EXERCISE PROMPT. Using the entries below, show all lines with the string "Ajoutons".

RECORDED DATA.
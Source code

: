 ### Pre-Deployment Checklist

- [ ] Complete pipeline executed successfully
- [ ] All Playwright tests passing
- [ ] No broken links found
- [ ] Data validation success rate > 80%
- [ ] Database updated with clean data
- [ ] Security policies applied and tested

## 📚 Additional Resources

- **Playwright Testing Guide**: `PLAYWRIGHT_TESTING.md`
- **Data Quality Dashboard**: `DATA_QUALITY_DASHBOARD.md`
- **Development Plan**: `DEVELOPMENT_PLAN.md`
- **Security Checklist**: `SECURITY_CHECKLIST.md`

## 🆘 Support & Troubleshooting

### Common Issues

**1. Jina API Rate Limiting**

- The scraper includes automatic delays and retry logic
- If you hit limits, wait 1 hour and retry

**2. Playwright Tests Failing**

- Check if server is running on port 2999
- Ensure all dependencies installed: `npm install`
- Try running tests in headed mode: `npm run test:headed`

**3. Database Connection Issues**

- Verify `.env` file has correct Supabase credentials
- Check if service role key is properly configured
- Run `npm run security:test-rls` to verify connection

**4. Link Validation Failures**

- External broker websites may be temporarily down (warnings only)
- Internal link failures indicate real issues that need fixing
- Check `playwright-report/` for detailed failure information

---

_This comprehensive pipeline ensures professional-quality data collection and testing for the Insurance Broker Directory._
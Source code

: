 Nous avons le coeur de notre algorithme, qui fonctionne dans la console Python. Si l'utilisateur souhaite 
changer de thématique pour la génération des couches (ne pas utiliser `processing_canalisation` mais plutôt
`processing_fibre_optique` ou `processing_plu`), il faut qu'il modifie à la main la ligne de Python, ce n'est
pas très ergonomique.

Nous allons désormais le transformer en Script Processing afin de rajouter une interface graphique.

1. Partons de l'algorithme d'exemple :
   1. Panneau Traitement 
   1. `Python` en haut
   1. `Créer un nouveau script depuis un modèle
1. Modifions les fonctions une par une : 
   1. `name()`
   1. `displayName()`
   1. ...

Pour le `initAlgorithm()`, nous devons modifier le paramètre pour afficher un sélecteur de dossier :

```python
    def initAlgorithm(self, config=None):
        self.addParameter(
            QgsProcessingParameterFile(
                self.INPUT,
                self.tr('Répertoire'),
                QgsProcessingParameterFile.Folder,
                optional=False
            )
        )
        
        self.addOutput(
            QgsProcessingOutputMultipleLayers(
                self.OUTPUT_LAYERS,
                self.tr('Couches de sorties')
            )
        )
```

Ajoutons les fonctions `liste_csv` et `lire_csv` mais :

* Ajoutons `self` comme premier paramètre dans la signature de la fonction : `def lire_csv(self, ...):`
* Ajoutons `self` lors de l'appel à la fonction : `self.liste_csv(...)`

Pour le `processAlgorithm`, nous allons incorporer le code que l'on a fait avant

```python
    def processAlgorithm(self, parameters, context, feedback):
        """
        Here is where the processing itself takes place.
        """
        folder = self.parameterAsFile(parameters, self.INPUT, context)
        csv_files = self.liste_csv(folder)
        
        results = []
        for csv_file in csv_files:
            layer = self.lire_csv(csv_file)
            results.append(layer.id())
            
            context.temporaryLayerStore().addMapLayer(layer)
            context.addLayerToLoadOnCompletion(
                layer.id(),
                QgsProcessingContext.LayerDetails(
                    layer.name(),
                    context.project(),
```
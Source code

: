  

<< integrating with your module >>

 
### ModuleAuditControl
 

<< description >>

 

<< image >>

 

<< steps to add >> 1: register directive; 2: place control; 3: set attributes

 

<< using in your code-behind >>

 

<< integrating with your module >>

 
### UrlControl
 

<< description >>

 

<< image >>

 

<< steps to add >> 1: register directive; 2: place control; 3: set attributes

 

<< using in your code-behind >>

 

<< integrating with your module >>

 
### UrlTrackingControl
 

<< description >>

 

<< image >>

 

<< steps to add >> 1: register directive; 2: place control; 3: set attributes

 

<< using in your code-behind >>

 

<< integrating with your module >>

WORKED SOLUTION.
Ajoutons les fonctions `liste_csv` et `lire_csv` mais :
* Ajoutons `self` comme premier paramètre dans la signature de la fonction : `def lire_csv(self, ...):`
* Ajoutons `self` lors de l'appel à la fonction : `self.liste_csv(...)`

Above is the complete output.